Sector-Based Pairs Trading with Python

Published in

The Financial Journal

8 min readDec 13, 2022

A new, profitable approach to an under-rated trading strategy.

For this strategy, all you need to get started is a Python IDE (preferably Spyder) and access to the QuantGlobal API. You can quickly authenticate yourself with the API here.

To understand how this strategy works, we first need to get through some background theoretical knowledge. First, let’s start with what pairs trading even is.

Background

Pairs Trading is a market-neutral trading strategy that allows the trader to profit from the divergence in returns of correlated assets. The most familiar example of this is the Coca-Cola & Pepsi pairs trade. Both Coca-Cola & Pepsi operate in the same industry and are exposed to similar risks/upsides, so generally, the performance of these 2 stocks tend to be similar.

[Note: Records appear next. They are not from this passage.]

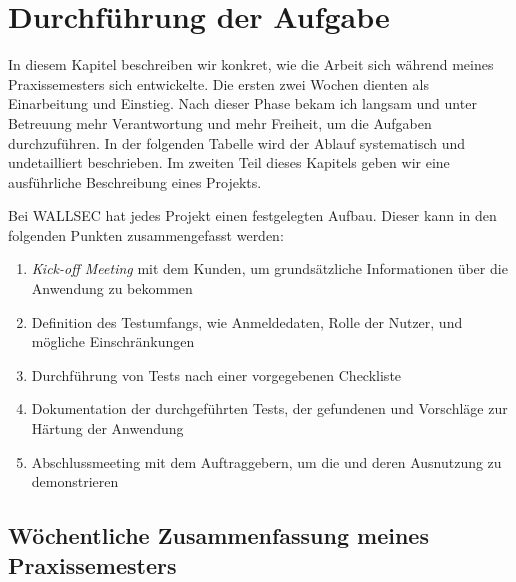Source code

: \section{Durchführung der Aufgabe}

In diesem Kapitel beschreiben wir konkret, wie die Arbeit sich während meines Praxissemesters sich entwickelte. Die ersten zwei Wochen dienten als Einarbeitung und Einstieg. Nach dieser Phase bekam ich langsam und unter Betreuung mehr Verantwortung und mehr Freiheit, um die Aufgaben durchzuführen. In der folgenden Tabelle wird der Ablauf systematisch und undetailliert beschrieben. Im zweiten Teil dieses Kapitels geben wir eine ausführliche Beschreibung eines Projekts.

Bei WALLSEC hat jedes Projekt  einen festgelegten Aufbau. Dieser kann in den folgenden Punkten zusammengefasst werden:

\begin{enumerate} \label{Projektablauf}
    \item \textit{Kick-off Meeting} mit dem Kunden, um grundsätzliche Informationen über die Anwendung zu bekommen
    \item Definition des Testumfangs, wie Anmeldedaten, Rolle der Nutzer,  und mögliche Einschränkungen
    \item Durchführung von Tests nach einer vorgegebenen Checkliste
    \item Dokumentation der durchgeführten Tests, der gefundenen  und Vorschläge zur Härtung der Anwendung
    \item Abschlussmeeting mit dem Auftraggebern, um die  und deren Ausnutzung zu demonstrieren
\end{enumerate} 

\subsection{Wöchentliche Zusammenfassung meines Praxissemesters}

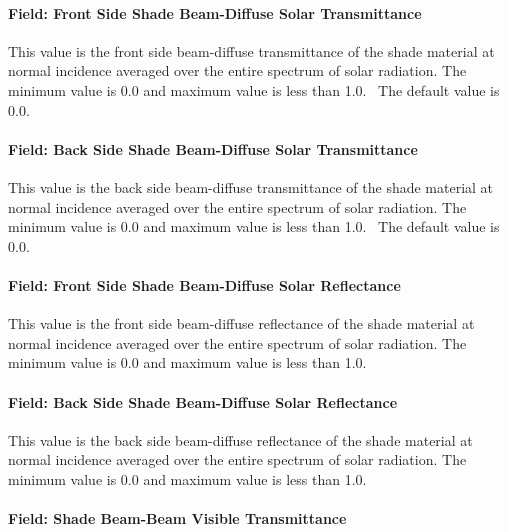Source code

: \paragraph{Field: Front Side Shade Beam-Diffuse Solar Transmittance}\label{field-front-side-shade-beam-diffuse-solar-transmittance}

This value is the front side beam-diffuse transmittance of the shade material at normal incidence averaged over the entire spectrum of solar radiation. The minimum value is 0.0 and maximum value is less than 1.0.~ The default value is 0.0.

\paragraph{Field: Back Side Shade Beam-Diffuse Solar Transmittance}\label{field-back-side-shade-beam-diffuse-solar-transmittance}

This value is the back side beam-diffuse transmittance of the shade material at normal incidence averaged over the entire spectrum of solar radiation. The minimum value is 0.0 and maximum value is less than 1.0.~ The default value is 0.0.

\paragraph{Field: Front Side Shade Beam-Diffuse Solar Reflectance}\label{field-front-side-shade-beam-diffuse-solar-reflectance}

This value is the front side beam-diffuse reflectance of the shade material at normal incidence averaged over the entire spectrum of solar radiation. The minimum value is 0.0 and maximum value is less than 1.0.

\paragraph{Field: Back Side Shade Beam-Diffuse Solar Reflectance}\label{field-back-side-shade-beam-diffuse-solar-reflectance}

This value is the back side beam-diffuse reflectance of the shade material at normal incidence averaged over the entire spectrum of solar radiation. The minimum value is 0.0 and maximum value is less than 1.0.

\paragraph{Field: Shade Beam-Beam Visible Transmittance}\label{field-shade-beam-beam-visible-transmittance}

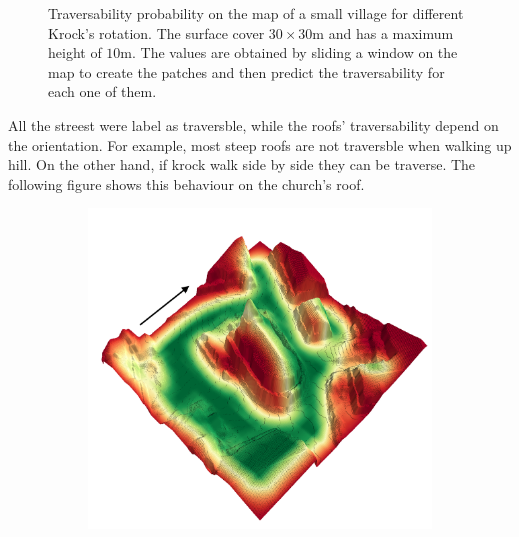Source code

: \documentclass[../document.tex]{subfiles}
\begin{document}
\begin{figure}[H]
\begin{subfigure}[b]{0.45\textwidth}
  \end{subfigure}
  \caption{Traversability probability on the map of a small village for different Krock's rotation. The surface cover $30\times 30$m and has a maximum height of $10$m. The values are obtained by sliding a window on the map to create the patches and then predict the traversability for each one of them.}
  \end{figure}
  All the streest were label as traversble, while the roofs' traversability depend on the orientation. For example, most steep roofs are not traversble when walking up hill. On the other hand, if krock walk side by side they can be traverse. The following figure shows this behaviour on the church's roof.
  \begin{figure}[H]
    \centering
    \begin{subfigure}[b]{0.45\textwidth}
      \includegraphics[width=\linewidth]{../img/4/traversability/sullens-church/-270.png} 
    \end{subfigure}
    \begin{subfigure}[b]{0.45\textwidth}

\end{subfigure}
\end{figure}
\end{document}
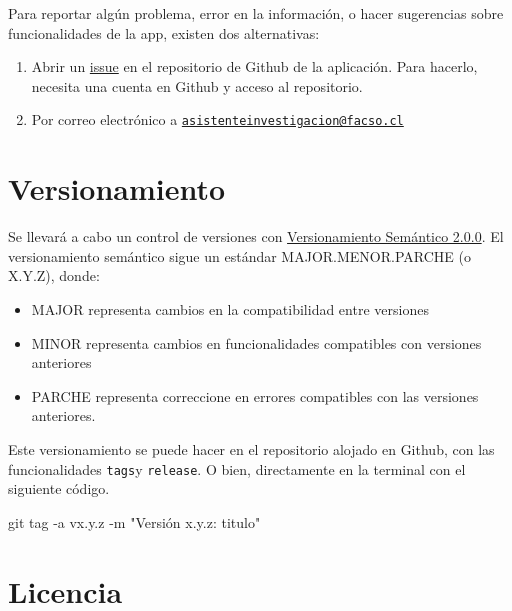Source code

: \documentclass[
  spanish,
  letterpaper,
  DIV=11,
  numbers=noendperiod]{scrreprt}
\newenvironment{Shaded}{\begin{snugshade}}{\end{snugshade}}
\newcommand{\AttributeTok}[1]{\textcolor[rgb]{0.40,0.45,0.13}{#1}}
\newcommand{\FunctionTok}[1]{\textcolor[rgb]{0.28,0.35,0.67}{#1}}
\newcommand{\NormalTok}[1]{\textcolor[rgb]{0.00,0.23,0.31}{#1}}
\newcommand{\StringTok}[1]{\textcolor[rgb]{0.13,0.47,0.30}{#1}}
\providecommand{\tightlist}{%
  \setlength{\itemsep}{0pt}\setlength{\parskip}{0pt}}
\begin{document}
Para reportar algún problema, error en la información, o hacer
sugerencias sobre funcionalidades de la app, existen dos alternativas:

\begin{enumerate}
\def\labelenumi{\arabic{enumi})}
\item
  Abrir un
  \href{https://github.com/facso-investigacion/bases-datos-dip/issues}{issue}
  en el repositorio de Github de la aplicación. Para hacerlo, necesita
  una cuenta en Github y acceso al repositorio.
\item
  Por correo electrónico a
  \href{mailto:asistenteinvestigacion@facso.cl}{\nolinkurl{asistenteinvestigacion@facso.cl}}
\end{enumerate}

\section{Versionamiento}\label{versionamiento}

Se llevará a cabo un control de versiones con
\href{https://semver.org/lang/es/}{Versionamiento Semántico 2.0.0}. El
versionamiento semántico sigue un estándar MAJOR.MENOR.PARCHE (o X.Y.Z),
donde:

\begin{itemize}
\tightlist
\item
  MAJOR representa cambios en la compatibilidad entre versiones
\item
  MINOR representa cambios en funcionalidades compatibles con versiones
  anteriores
\item
  PARCHE representa correccione en errores compatibles con las versiones
  anteriores.
\end{itemize}

Este versionamiento se puede hacer en el repositorio alojado en Github,
con las funcionalidades \texttt{tags}y \texttt{release}. O bien,
directamente en la terminal con el siguiente código.

\begin{Shaded}
\begin{Highlighting}[]
\FunctionTok{git}\NormalTok{ tag }\AttributeTok{{-}a}\NormalTok{ vx.y.z }\AttributeTok{{-}m} \StringTok{"Versión x.y.z: titulo"}
\end{Highlighting}
\end{Shaded}

\section{Licencia}\label{licencia}
\end{document}
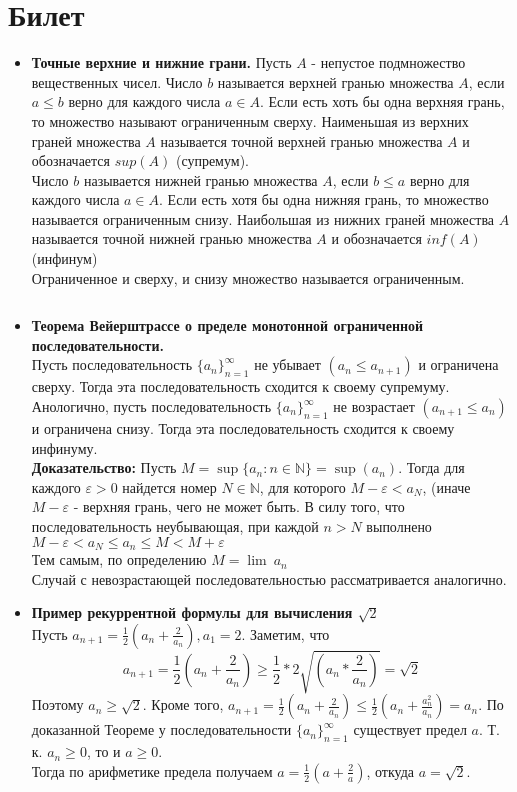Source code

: \documentclass[12pt,a4paper]{article}
\begin{document}
\section{Билет}
\begin{itemize}
	\item \textbf{Точные верхние и нижние грани.}
	Пусть $A$ - непустое подмножество вещественных чисел.
	Число $b$ называется верхней гранью множества $A$, если $a \leq b$ верно для каждого числа $a \in A$. Если есть хоть бы одна верхняя грань, то множество называют ограниченным сверху. Наименьшая из верхних граней множества $A$ называется точной верхней гранью множества $A$ и обозначается $sup(A)$ (супремум).\\
	Число $b$ называется нижней гранью множества $A$, если $b \leq a$ верно для каждого числа $a \in A$. Если есть хотя бы одна нижняя грань, то множество называется ограниченным снизу. Наибольшая из нижних граней множества $A$ называется точной нижней гранью множества  $A$ и обозначается $inf(A)$ (инфинум)\\
	Ограниченное и сверху, и снизу множество называется ограниченным.

$\;$
\item \textbf{Теорема Вейерштрассе о пределе монотонной ограниченной последовательности.} \\
	Пусть последовательность $\{a_n\}_{n=1}^{\infty}$ не убывает $(a_n \leq a_{n + 1})$ и ограничена сверху. Тогда эта последовательность сходится к своему супремуму.\\
	Анологично, пусть последовательность $\{a_n\}_{n=1}^{\infty}$ не возрастает $(a_{n + 1} \leq a_n)$ и ограничена снизу. Тогда эта последовательность сходится к своему инфинуму.\\
	\textbf{Доказательство:} Пусть $M = \sup\{a_n : n \in \mathbb{N}\} = \sup(a_n)$. Тогда для каждого $\varepsilon > 0$ найдется номер $N \in \mathbb{N}$, для которого $M - \varepsilon < a_N$, (иначе $M - \varepsilon$ - верхняя грань, чего не может быть. В силу того, что последовательность неубывающая, при каждой $n > N$ выполнено $M - \varepsilon < a_N \leq a_n \leq M < M + \varepsilon $\\
	Тем самым, по определению $M = \lim\ a_n$\\
	Случай с невозрастающей последовательностью рассматривается аналогично.\\
	
\item \textbf{Пример рекуррентной формулы для вычисления $\sqrt2$\\}
	Пусть $a_{n + 1} = \frac{1}{2} (a_n + \frac{2}{a_n}), a_1 = 2$. Заметим, что
	 \[a_{n + 1} = \frac{1}{2} (a_n + \frac{2}{a_n}) \geq \frac{1}{2} * 2 \sqrt{(a_n * \frac{2}{a_n})} = \sqrt2\] 
	Поэтому $a_n \geq \sqrt2$. Кроме того, $a_{n + 1} = \frac{1}{2} (a_n + \frac{2}{a_n}) \leq \frac{1}{2} (a_n + \frac{a_n^2}{a_n}) = a_n$. По доказанной Теореме у последовательности $\{a_n\}_{n=1}^{\infty}$ существует предел $a$. Т. к. $a_n \geq 0$, то и $a \geq 0$.\\
	Тогда по арифметике предела получаем $a = \frac{1}{2} (a + \frac{2}{a})$, откуда $a = \sqrt2$.
	

\end{itemize}
\end{document}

When the performance of these 2 stocks diverge by a significant amount (e.g. Coca-Cola stock goes up 5%, Pepsi only goes up by 1%), the trader profits by buying the underperforming shares (in the above example, this would be Pepsi since the % return is lower than that of Coca-Cola) and they would go short the overperforming shares (in this case, Coca-Cola since the % return is higher).

A profit is realized when the spread between the two stocks decreases. It isn’t necessary for both legs to converge in opposing directions, often times profit is made when one leg of the trade “catches up” and closes the spread. In that scenario, you would lose money on one leg, but you would make more than you lost through the leg that “catches up”.

That is the meat and bones of how pairs trading works, but this strategy has been used/studied for decades by now, so while opportunities in stocks like Coke and Pepsi exist, they aren’t significant enough to be worth the effort. However, there are a few other areas of the market where this strategy can be extraordinarily effective.

Sector-Based Pairs Trading

Pairs trading works because the stocks involved often have valid economic reasons for being correlated (e.g., similar industry, different securities for the same underlying company, similar macroeconomic exposure, etc.). As you expand the scope of stocks looked at, you will notice that while the correlations remain strong, they become imperfect — but this is where the largest opportunities lie.

Let’s look at this from a sector-based perspective. We first ask the question, how correlated are the top 10 stocks of the Technology sector (by market cap)? To answer that, we pulled about a year of data and ran a correlation matrix for those stocks and this was the output:

Values represent correlations; In the given data set, (11/21–12/22) AAPL had a correlation to MSFT of ~87%.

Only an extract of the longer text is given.